Xiaxia tiene la costumbre de echarse una siesta, pero hoy se quedó en el salón intentando mantenerse despierta, sin dejar de mirar a su padre.
Una vez tomada la decisión, Xiaxia no dormiría hasta que su padre se marchara.
Ya fuera por las ocasionales revelaciones involuntarias de su padre sobre su deseo de alejarlo de su familia, o por la actitud severa de este cuando Xiaxia lo llamaba por teléfono, siempre estaba en estado de alerta.
La primera temía que se llevaran a su padre después de que despertara, mientras que la segunda temía que su despreciable padre intimidara a su padre.
Aunque Xiaxia aún es joven, siente que también es una niña pequeña que puede proteger a su padre.
Chu Qing terminó de ordenar la cocina y salió. Vio a Xia Xia sentada en el sofá, asintiendo con la cabeza. Se sentó a su lado y la abrazó con voz suave y llena de ternura.
¿Por qué no estás dormido?
Normalmente, Xiaxia no necesita que nadie lo convenza; se pone el pijama, se acuesta, se tapa la barriga y se duerme solo. Chu Qing solo tiene que acercarse y comprobar si se ha destapado porque tiene calor.
No esperaba que Xiaxia siguiera sentada aquí casi a la 1:30 de la madrugada.
"Eh, Xiaxia, protege a papá."
Xiaxia tenía tanto sueño que apenas podía mantener los ojos abiertos, pero seguía murmurando para sí misma.
"¿Qué tal si proteges a papá después de que despiertes?"
Chu Qing lo alzó en brazos y caminó hasta la habitación de Xia Xia. Giró la cabeza e hizo un gesto a Wei Yutang para que abriera la puerta.
Ni siquiera el niño más decidido puede resistir el ataque del sueño.
Además, fue su querido padre quien lo convenció, y él accedió con una voz apagada e infantil.
"bien……"
Buenas tardes, papá.
"Mmm, papi, besa a Xiaxia."
Al ver su carita aturdida, Chu Qing aceptó todas las peticiones con toda sinceridad.
"Buena chica."
"De acuerdo, buenas tardes, Xiaxia."
Un suave beso aterrizó en la mejilla de Xiaxia, haciendo que ella mostrara felizmente sus hoyuelos.
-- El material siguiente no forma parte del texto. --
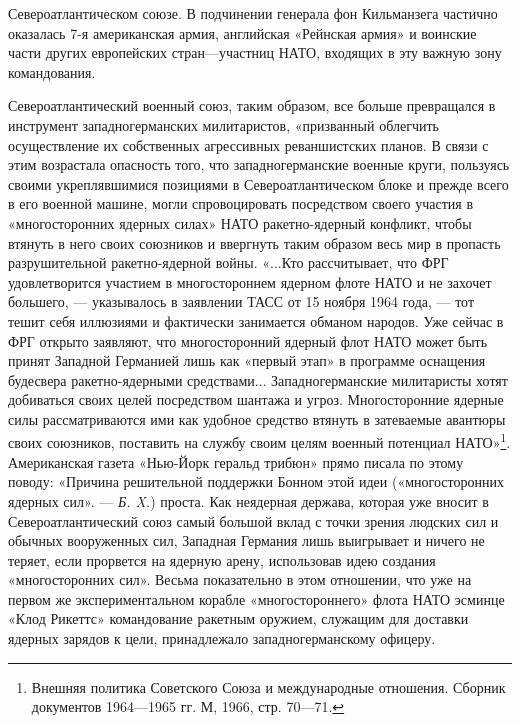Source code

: \documentclass[12pt, a4paper, openany]{book}
\begin{document}
Североатлантическом союзе. В подчинении генерала фон Кильманзега частично оказалась 7-я американская армия, английская «Рейнская армия» и воинские части других европейских стран—участниц НАТО, входящих в эту важную зону командования.
	
	Североатлантический военный союз, таким образом, все больше превращался в инструмент западногерманских милитаристов, «призванный облегчить осуществление их собственных агрессивных реваншистских планов. В связи с этим возрастала опасность того, что западногерманские военные круги, пользуясь своими укреплявшимися позициями в Североатлантическом блоке и прежде всего в его военной машине, могли спровоцировать посредством своего участия в «многосторонних ядерных силах» НАТО ракетно-ядерный конфликт, чтобы втянуть в него своих союзников и ввергнуть таким образом весь мир в пропасть разрушительной ракетно-ядерной войны. «...Кто рассчитывает, что ФРГ удовлетворится участием в многостороннем ядерном флоте НАТО и не захочет большего, — указывалось в заявлении ТАСС от 15 ноября 1964 года, — тот тешит себя иллюзиями и фактически занимается обманом народов. Уже сейчас в ФРГ открыто заявляют, что многосторонний ядерный флот НАТО может быть принят Западной Германией лишь как «первый этап» в программе оснащения будесвера ракетно-ядерными средствами... Западногерманские милитаристы хотят добиваться своих целей посредством шантажа и угроз. Многосторонние ядерные силы рассматриваются ими как удобное средство втянуть в затеваемые авантюры своих союзников, поставить на службу своим целям военный потенциал НАТО»{\footnote{Внешняя политика Советского Союза и международные отношения. Сборник документов 1964—1965 гг. М, 1966, стр. 70—71.}}. Американская газета «Нью-Йорк геральд трибюн» прямо писала по этому поводу: «Причина решительной поддержки Бонном этой идеи («многосторонних ядерных сил». — \textit{Б. X.}) проста. Как неядерная держава, которая уже вносит в Североатлантический союз самый большой вклад с точки зрения людских сил и обычных вооруженных сил, Западная Германия лишь выигрывает и ничего не теряет, если прорвется на ядерную арену, использовав идею создания «многосторонних сил». Весьма показательно в этом отношении, что уже на первом же экспериментальном корабле «многостороннего» флота НАТО эсминце «Клод Рикеттс» командование ракетным оружием, служащим для доставки ядерных зарядов к цели, принадлежало западногерманскому офицеру.
	
	
	
\end{document}
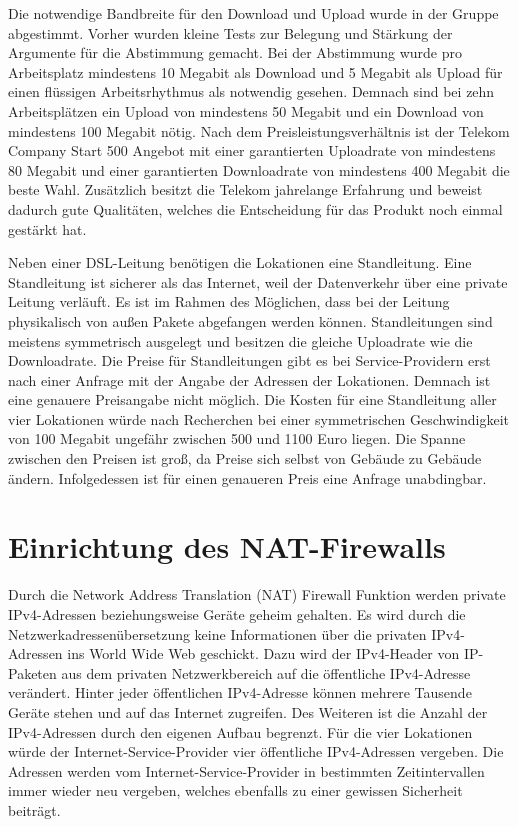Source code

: \documentclass[fontsize=12pt,paper=a4,open=any,parskip=half,
  twoside=false,toc=listof,toc=bibliography,fleqn,leqno,
  captions=nooneline,captions=tableabove,british]{scrbook}
\begin{document}
Die notwendige Bandbreite für den Download und Upload wurde in der Gruppe abgestimmt. Vorher wurden kleine Tests zur Belegung und Stärkung der Argumente für die Abstimmung gemacht. Bei der Abstimmung wurde pro Arbeitsplatz mindestens 10 Megabit als Download und 5 Megabit als Upload für einen flüssigen Arbeitsrhythmus als notwendig gesehen. Demnach sind bei zehn Arbeitsplätzen ein Upload von mindestens 50 Megabit und ein Download von mindestens 100 Megabit nötig. Nach dem Preisleistungsverhältnis ist der Telekom Company Start 500 Angebot mit einer garantierten Uploadrate von mindestens 80 Megabit und einer garantierten Downloadrate von mindestens 400 Megabit die beste Wahl. Zusätzlich besitzt die Telekom jahrelange Erfahrung und beweist dadurch gute Qualitäten, welches die Entscheidung für das Produkt noch einmal gestärkt hat.\par
Neben einer DSL-Leitung benötigen die Lokationen eine Standleitung. Eine Standleitung ist sicherer als das Internet, weil der Datenverkehr über eine private Leitung verläuft. Es ist im Rahmen des Möglichen, dass bei der Leitung physikalisch von außen Pakete abgefangen werden können. Standleitungen sind meistens symmetrisch ausgelegt und besitzen die gleiche Uploadrate wie die Downloadrate. Die Preise für Standleitungen gibt es bei Service-Providern erst nach einer Anfrage mit der Angabe der Adressen der Lokationen. Demnach ist eine genauere Preisangabe nicht möglich. Die Kosten für eine Standleitung aller vier Lokationen würde nach Recherchen bei einer symmetrischen Geschwindigkeit von 100 Megabit ungefähr zwischen 500 und 1100 Euro liegen. Die Spanne zwischen den Preisen ist groß, da Preise sich selbst von Gebäude zu Gebäude ändern. Infolgedessen ist für einen genaueren Preis eine Anfrage unabdingbar.


\section{Einrichtung des NAT-Firewalls}
Durch die Network Address Translation (NAT) Firewall Funktion werden private IPv4-Adressen beziehungsweise Geräte geheim gehalten. Es wird durch die Netzwerkadressenübersetzung keine Informationen über die privaten IPv4-Adressen ins World Wide Web geschickt. Dazu wird der IPv4-Header von IP-Paketen aus dem privaten Netzwerkbereich auf die öffentliche IPv4-Adresse verändert. Hinter jeder öffentlichen IPv4-Adresse können mehrere Tausende Geräte stehen und auf das Internet zugreifen. Des Weiteren ist die Anzahl der IPv4-Adressen durch den eigenen Aufbau begrenzt. Für die vier Lokationen würde der Internet-Service-Provider vier öffentliche IPv4-Adressen vergeben. Die Adressen werden vom Internet-Service-Provider in bestimmten Zeitintervallen immer wieder neu vergeben, welches ebenfalls zu einer gewissen Sicherheit beiträgt.
\end{document}
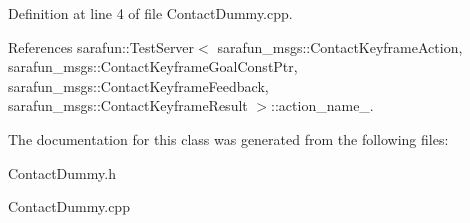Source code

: Definition at line 4 of file Contact\-Dummy.\-cpp.



References sarafun\-::\-Test\-Server$<$ sarafun\-\_\-msgs\-::\-Contact\-Keyframe\-Action, sarafun\-\_\-msgs\-::\-Contact\-Keyframe\-Goal\-Const\-Ptr, sarafun\-\_\-msgs\-::\-Contact\-Keyframe\-Feedback, sarafun\-\_\-msgs\-::\-Contact\-Keyframe\-Result $>$\-::action\-\_\-name\-\_\-.



The documentation for this class was generated from the following files\-:\begin{DoxyCompactItemize}
\item 
Contact\-Dummy.\-h\item 
Contact\-Dummy.\-cpp\end{DoxyCompactItemize}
Después de cubrirle el vientre con la manta, hizo hincapié en una última cosa.
"Xiaxia, pórtate bien. Papá solo besará a Xiaxia, no al padre."
"Nunca lo beses, es malo, un canalla."
Nota del autor:
Xiaxia: Soy un perro si miento (con certeza)
Wei Yutang: ?
Tengo sueño, buenas noches~
Capítulo 5
Wei Yutang siente un gran afecto por Xia Xia. Le gusta porque ella es buena tanto con él como con Chu Qing. Además, es muy inteligente. El simple hecho de que ella le diga "padre" de vez en cuando le hace olvidar por completo el cansancio del trabajo.
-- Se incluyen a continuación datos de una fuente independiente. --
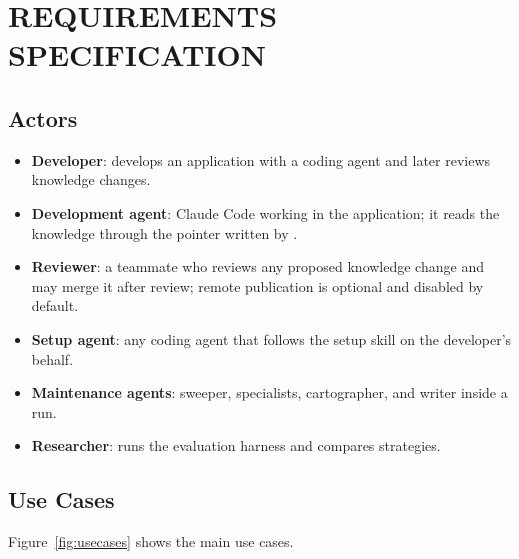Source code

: \chapter{REQUIREMENTS SPECIFICATION}

\section{Actors}

\begin{itemize}[nosep]
  \item \textbf{Developer}: develops an application with a coding agent and later reviews knowledge changes.
  \item \textbf{Development agent}: Claude Code working in the application; it reads the knowledge through the pointer written by .
  \item \textbf{Reviewer}: a teammate who reviews any proposed knowledge change and may merge it after review; remote publication is optional and disabled by default.
  \item \textbf{Setup agent}: any coding agent that follows the setup skill on the developer's behalf.
  \item \textbf{Maintenance agents}: sweeper, specialists, cartographer, and writer inside a run.
  \item \textbf{Researcher}: runs the evaluation harness and compares strategies.
\end{itemize}

\section{Use Cases}

Figure~\ref{fig:usecases} shows the main use cases.

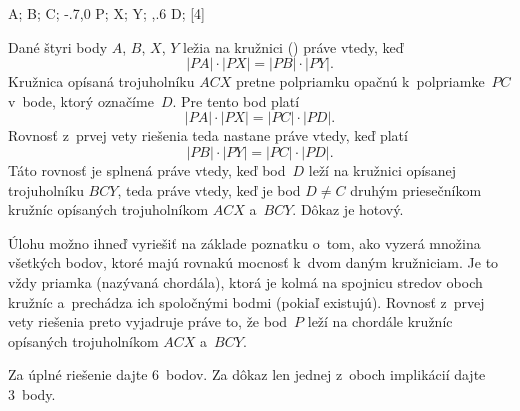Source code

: {%
\fontplace
\tpoint A; \tpoint B; \bpoint C;
\lbpoint\xy-.7,0 P; \lBpoint X; \rBpoint Y;
\bpoint{},.6 D;
[4] \hfil\Obr

Dané štyri body $A$, $B$, $X$, $Y$ ležia na kružnici (\obr) práve vtedy, keď
$$
|PA|\cdot|PX|=|PB|\cdot|PY|.
$$
Kružnica opísaná trojuholníku $ACX$ pretne polpriamku opačnú
k~polpriamke~$PC$ v~bode, ktorý označíme~$D$. Pre tento bod platí
$$
|PA|\cdot|PX|=|PC|\cdot|PD|.
$$
Rovnosť z~prvej vety riešenia teda nastane práve vtedy, keď platí
$$
|PB|\cdot|PY|=|PC|\cdot|PD|.
$$
Táto rovnosť je splnená práve vtedy, keď bod~$D$ leží na kružnici
opísanej trojuholníku $BCY$, teda práve vtedy, keď je bod $D\ne C$ druhým
priesečníkom kružníc opísaných trojuholníkom $ACX$ a~$BCY$. Dôkaz je
hotový.
\inspicture{}

\poznamka
Úlohu možno ihneď vyriešiť na základe
poznatku o~tom, ako vyzerá množina všetkých bodov, ktoré majú rovnakú
mocnosť k~dvom daným kružniciam. Je to vždy priamka (nazývaná chordála),
ktorá je kolmá na spojnicu stredov oboch kružníc a~prechádza ich spoločnými
bodmi (pokiaľ existujú). Rovnosť z~prvej vety riešenia preto
vyjadruje práve to, že bod~$P$ leží na chordále kružníc opísaných
trojuholníkom $ACX$ a~$BCY$.



\nobreak\medskip\petit\noindent
Za úplné riešenie dajte 6~bodov. Za dôkaz len jednej z~oboch implikácií dajte
3~body.
\endpetit
\bigbreak}

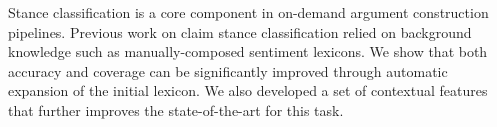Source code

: Stance classification is a core component in on-demand argument construction pipelines. Previous work on claim stance classification relied on background knowledge such as manually-composed sentiment lexicons. We show that both accuracy and coverage can be significantly improved through automatic expansion of the initial lexicon. We also developed a set of contextual features that further improves the state-of-the-art for this task.
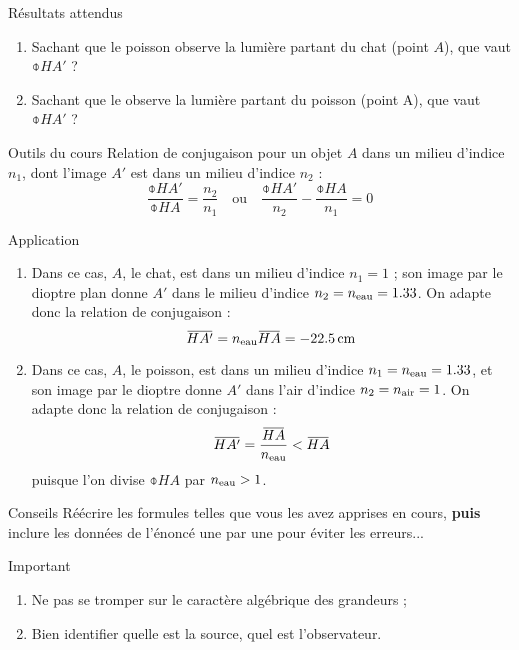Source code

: \documentclass[10pt,a5paper,notitlepage]{book}
\begin{document}
\begin{NCprop}{Résultats attendus}
    \begin{enumerate}
        \item Sachant que le poisson observe la lumière partant du chat (point
            $A$), que vaut $\obar{HA'}$ ?
        \item Sachant que le  observe la lumière partant du poisson
            (point A), que vaut $\obar{HA'}$ ?
    \end{enumerate}
\end{NCprop}

\begin{NCdemo}{Outils du cours}
    Relation de conjugaison pour un objet $A$ dans un milieu d'indice $n_1$,
    dont l'image $A'$ est dans un milieu d'indice $n_2$ :
    \[ \frac{\obar{HA'}}{\obar{HA}} = \frac{n_2}{n_1} \quad \mathrm{ou} \quad
    \frac{\obar{HA'}}{n_2} - \frac{\obar{HA}}{n_1} = 0 \]
\end{NCdemo}

\begin{NCexem}{Application}
    \begin{enumerate}
        \item Dans ce cas, $A$, le chat, est dans un milieu d'indice $n_1 = 1$ ;
            son image par le dioptre plan donne $A'$ dans le milieu d'indice
            $n_2 = n _{\text{eau}} = 1.33$. On adapte donc la relation de conjugaison
            :
        \[ \obar{HA'} = n \St{eau}\obar{HA} = \SI{-22.5}{cm}\]
        \item Dans ce cas, $A$, le poisson, est dans un milieu d'indice $n_1 = n
            _{\text{eau}} = 1.33$, et son image par le dioptre donne $A'$ dans l'air
            d'indice $n_2 = n _{\text{air}} = 1$. On adapte donc la relation de
            conjugaison :
            \[ \obar{HA'} = \frac{\obar{HA}}{n \St{eau}} < \obar{HA} \]
            puisque l'on divise $\obar{HA}$ par $n _{\text{eau}} > 1$.
    \end{enumerate}
\end{NCexem}

\begin{NCcoro}{Conseils}
    Réécrire les formules telles que vous les avez apprises en cours,
    \textbf{puis} inclure les données de l'énoncé une par une pour éviter les
    erreurs...
\end{NCcoro}

\begin{NCimpo}{Important}
    \begin{enumerate}
        \item Ne pas se tromper sur le caractère {\huge algébrique} des
            grandeurs ;
        \item Bien identifier quelle est la source, quel est l'observateur.
    \end{enumerate}
\end{NCimpo}
\end{document}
Pero aún no podía comprender cómo de repente le habían puesto la etiqueta de "canalla".
Siempre ha mantenido una reputación intachable y ha rechazado el sensacionalismo de los medios. Nunca se ha visto involucrado en ningún escándalo, y su secretaria se encarga rápidamente de desmentir cualquier rumor inventado por medios de comunicación sin escrúpulos.
La razón por la que no refutó las preguntas de Chu Qing antes fue simplemente porque sintió que, dadas sus identidades, no necesitaba darle explicaciones.
Cuando Chu Qing salió del dormitorio de Xia Xia, descubrió que Wei Yutang aún no se había marchado y estaba allí de pie, aparentemente esperándola.
Sin Xiaxia cerca, era inevitable que la situación se volviera un poco incómoda cuando estaban solos los dos.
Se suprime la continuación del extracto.